À Seulement 23 ans, Sarah Boukit dispute déjà sa quatrième compétition internationale majeure. La sociétaire de Metz HB est ambitieuse et vise de continuer à performer sur le poste, richement doté, de pivot.
Encore jeune et déjà expérimentée. Comment te positionnes-tu dans le groupe aujourd’hui ?
C’est difficile à définir. J’ai vécu plusieurs compétitions, mais de manière très différente. Au Mondial 2023, j’ai eu beaucoup de temps de jeu et de responsabilités. Ensuite, c’était moins le cas. À l’Euro, un peu plus, mais aux Jeux, je n’ai quasiment pas joué. Donc oui, c’est compliqué de savoir où me situer. J’ai aussi engrangé de l’expérience en club avec la Ligue des Champions, ce qui peut me donner un statut dans l’équipe. Mais je reste jeune et il faut que j’assume : c’est moi qui ai voulu commencer tôt et j’ai travaillé pour ça. J’espère surtout qu’on me fait confiance, et je serai là pour répondre aux responsabilités qu’on me donne.
Avec Pauletta Foppa et Oriane Ondono, vous êtes trois pivots performantes. Comment gères-tu cette concurrence ?

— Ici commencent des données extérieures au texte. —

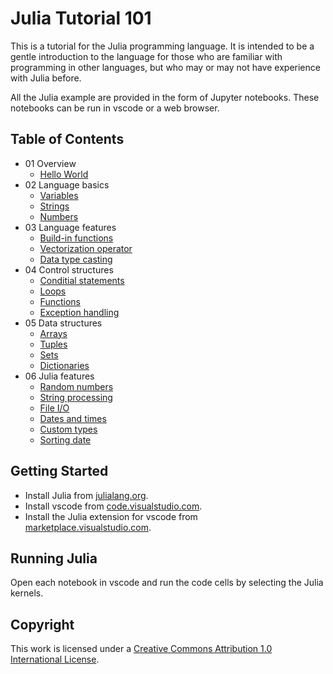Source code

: # Julia Tutorial 101

This is a tutorial for the Julia programming language. 
It is intended to be a gentle introduction to the language for those who are familiar with programming in other languages, 
but who may or may not have experience with Julia before.

All the Julia example are provided in the form of Jupyter notebooks. 
These notebooks can be run in vscode or a web browser.

## Table of Contents
<!--
 | Section | Description        |
 | ------- | ------------------ |
 | 01      | Overview           |
 | 02      | Language basics    |
 | 03      | Language features  |
 | 04      | Control structures |
 | 05      | Data structures    |
 | 06      | Julia features     |

## Detailed contents -->

* 01 Overview
  * [Hello World](section_01/01_hello_world.ipynb)
* 02 Language basics
  * [Variables](section_02/01_variables.ipynb)
  * [Strings](section_02/02_strings.ipynb)
  * [Numbers](section_02/03_numbers.ipynb)
* 03 Language features
  * [Build-in functions](section_03/01_build_in_functions.ipynb)
  * [Vectorization operator](section_03/02_vectorization.ipynb)
  * [Data type casting](section_03/03_data_type_casting.ipynb)
* 04 Control structures
  * [Conditial statements](section_04/01_conditional_statements.ipynb)
  * [Loops](section_04/02_loops.ipynb)
  * [Functions](section_04/03_functions.ipynb)
  * [Exception handling](section_04/04_exception_handling.ipynb)
* 05 Data structures
  * [Arrays](section_05/01_arrays.ipynb)
  * [Tuples](section_05/02_tuples.ipynb)
  * [Sets](section_05/03_sets.ipynb)
  * [Dictionaries](section_05/04_dictionaries.ipynb)
* 06 Julia features
  * [Random numbers](section_06/01_random_numbers.ipynb)
  * [String processing](section_06/02_string_processing.ipynb)
  * [File I/O](section_06/03_file_io.ipynb)
  * [Dates and times](section_06/04_dates_and_times.ipynb)
  * [Custom types](section_06/05_custom_types.ipynb)
  * [Sorting date](section_06/06_sorting_data.ipynb)
  
## Getting Started

* Install Julia from [julialang.org](https://julialang.org/downloads/).
* Install vscode from [code.visualstudio.com](https://code.visualstudio.com/).
* Install the Julia extension for vscode from [marketplace.visualstudio.com](https://marketplace.visualstudio.com/items?itemName=julialang.language-julia).

## Running Julia

Open each notebook in vscode and run the code cells by selecting the Julia kernels.

## Copyright

This work is licensed under a [Creative Commons Attribution 1.0 International License](https://creativecommons.org/licenses/by/1.0/).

Franchement, c’est une concurrence saine. On est vraiment là les unes pour les autres. Si j’ai des difficultés, je peux m’appuyer sur elles, et inversement. On performe toutes les trois et pour l’instant, le temps de jeu est bien partagé. Et c’est important : personne ne peut jouer une heure par match pendant toute une compétition, c’est trop dur. On l’a vu à l’Euro : à la fin, certaines étaient vraiment usées. Et puis on défend souvent à deux pivots, donc la concurrence aurait pu être plus rude si on jouait strictement une par une. Là, on est même complémentaires. On a des profils différents et le staff nous utilisera selon les adversaires. Moi, j’aime cette concurrence, et défendre avec les autres pivots. On a une connexion, on voit les choses de façon assez similaire, c’est agréable.
Tu as aussi une vraie corde supplémentaire : les jets de 7 mètres. C’est important pour toi ?
Je suis quelqu’un qui adore marquer, qui préfère l’attaque à tout le reste. Le tir, j’aime trop ça. Je travaille beaucoup ce secteur : des nouveaux tirs, même des trucs un peu créatifs. Je suis contente que Seb me fasse confiance sur les 7 mètres. À moi de prouver qu’il a raison et de les mettre. Pour l’instant, ça se passe bien.